David Brian Ward is the CEO of Safe Site Check In. Opinions are those of the author.
construction Tech is still a fledgling industry, despite investors having invested billions of dollars in the sector over the past few years. As general contractors, site managers and office managers from construction companies gradually introduce technology into their daily processes, they learn that their corner of the digital world is not immune to data protection problems. In particular, the buying and selling of your personal and company data is at risk.
While the problem of buying and selling user data is often associated with consumer apps or social media platforms, the reality is that construction engineering is just as likely to use your data in unexpected ways – some of which require your consent. Construction workers are arguably even more at risk because they are new to the use of technology on construction sites.
For example, officials at a medium-sized construction company recently discovered that one of their suppliers was reselling their data. To make the breach worse, the vendor sold the data to subcontractors and gave them a full view of how much the JV had bid for the job.
For the subcontractor, the data is invaluable as it provides insight into negotiating a higher tariff. For the GC, this is a sham, especially since the numbers don’t reflect a subcontractor’s skills. For example, if a JV has previous experience with a subcontractor and a record of their previous project performance, they may choose to pay a higher or lower rate for better profit based on productivity.
If the construction technology provider reveals the GC’s data, it not only jeopardizes privacy, it also jeopardizes everyone’s business and reputation.
The fine print
You can also peddle a new business model where sharing your data should help you in the long run by creating a “marketplace network”. You need to question and understand the business model to avoid unpleasant surprises or exploitation.

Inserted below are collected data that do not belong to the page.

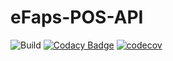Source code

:# eFaps-POS-API

![Build](https://github.com/eFaps/eFaps-POS-API/workflows/Build/badge.svg)
[![Codacy Badge](https://api.codacy.com/project/badge/Grade/6a1b9b500f294c89a3acc1058da28498)](https://app.codacy.com/app/eFaps/eFaps-POS-API?utm_source=github.com&utm_medium=referral&utm_content=eFaps/eFaps-POS-API&utm_campaign=badger)
[![codecov](https://codecov.io/gh/eFaps/eFaps-POS-API/branch/master/graph/badge.svg)](https://codecov.io/gh/eFaps/eFaps-POS-API)
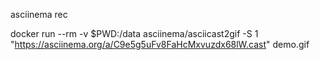 asciinema rec

docker run --rm -v $PWD:/data asciinema/asciicast2gif -S 1 "https://asciinema.org/a/C9e5g5uFv8FaHcMxvuzdx68lW.cast" demo.gif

In 2018, during Mark Zuckerberg’s Senate hearing on privacy, everyone quickly understood what his comment meant, “If it’s free, you are the product.” It differs from civil engineering in that GCs are not used to thinking of the technology they use at work in the same technology context they might use after hours. This, along with getting used to the use of technology on a construction site, makes them vulnerable to supposedly private data actually being made public.
Long term benefits
Sometimes the disclosure of user information is not intended. It’s the result of shoddy software development. For example, at the beginning of the pandemic, a number of technology solutions emerged to help contractors cope with their challenges. The breakneck pace of developing a product to stay one step ahead of a rapidly spreading virus resulted in some gaps in the protection of user data that were at times outrageous.
However, as we all got used to living and working during a pandemic, the technology became more sophisticated with better privacy and levels of security. Anyone who has not refined or developed further not only risks their customers’ data, but also misses opportunities.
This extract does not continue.